Return the whole listing exactly, omitting the pictures.
--------------------------------
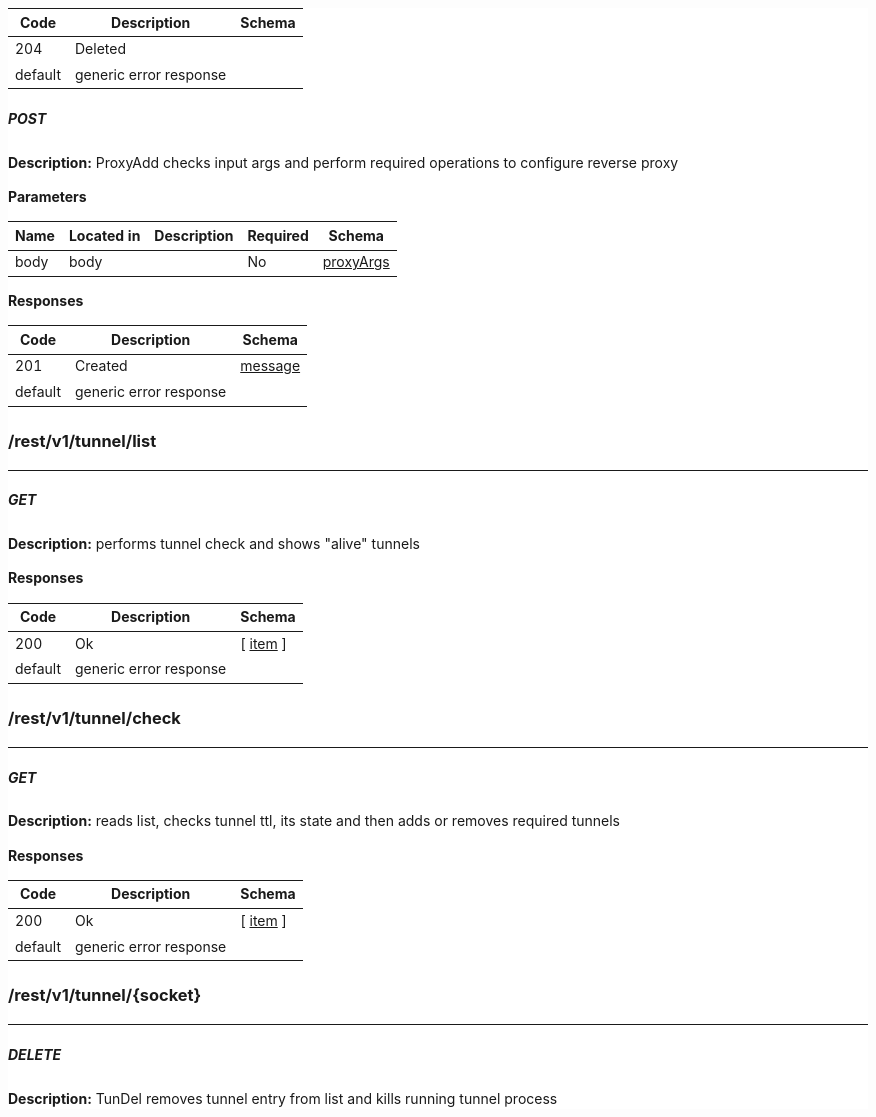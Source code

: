 | Code | Description | Schema |
| ---- | ----------- | ------ |
| 204 | Deleted |
| default | generic error response |  |

##### ***POST***
**Description:** ProxyAdd checks input args and perform required operations to configure reverse proxy

**Parameters**

| Name | Located in | Description | Required | Schema |
| ---- | ---------- | ----------- | -------- | ---- |
| body | body |  | No | [proxyArgs](#proxyargs) |

**Responses**

| Code | Description | Schema |
| ---- | ----------- | ------ |
| 201 | Created | [message](#message) |
| default | generic error response |  |

### /rest/v1/tunnel/list
---
##### ***GET***
**Description:** performs tunnel check and shows "alive" tunnels

**Responses**

| Code | Description | Schema |
| ---- | ----------- | ------ |
| 200 | Ok | [ [item](#item) ] |
| default | generic error response |  |

### /rest/v1/tunnel/check
---
##### ***GET***
**Description:** reads list, checks tunnel ttl, its state and then adds or removes required tunnels

**Responses**

| Code | Description | Schema |
| ---- | ----------- | ------ |
| 200 | Ok | [ [item](#item) ] |
| default | generic error response |  |

### /rest/v1/tunnel/{socket}
---
##### ***DELETE***
**Description:** TunDel removes tunnel entry from list and kills running tunnel process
--------------------------------
*Response to the task*.
Source code

: | Code | Description | Schema |
| ---- | ----------- | ------ |
| 204 | Deleted |
| default | generic error response |  |

##### ***POST***
**Description:** ProxyAdd checks input args and perform required operations to configure reverse proxy

**Parameters**

| Name | Located in | Description | Required | Schema |
| ---- | ---------- | ----------- | -------- | ---- |
| body | body |  | No | [proxyArgs](#proxyargs) |

**Responses**

| Code | Description | Schema |
| ---- | ----------- | ------ |
| 201 | Created | [message](#message) |
| default | generic error response |  |

### /rest/v1/tunnel/list
---
##### ***GET***
**Description:** performs tunnel check and shows "alive" tunnels

**Responses**

| Code | Description | Schema |
| ---- | ----------- | ------ |
| 200 | Ok | [ [item](#item) ] |
| default | generic error response |  |

### /rest/v1/tunnel/check
---
##### ***GET***
**Description:** reads list, checks tunnel ttl, its state and then adds or removes required tunnels

**Responses**

| Code | Description | Schema |
| ---- | ----------- | ------ |
| 200 | Ok | [ [item](#item) ] |
| default | generic error response |  |

### /rest/v1/tunnel/{socket}
---
##### ***DELETE***
**Description:** TunDel removes tunnel entry from list and kills running tunnel process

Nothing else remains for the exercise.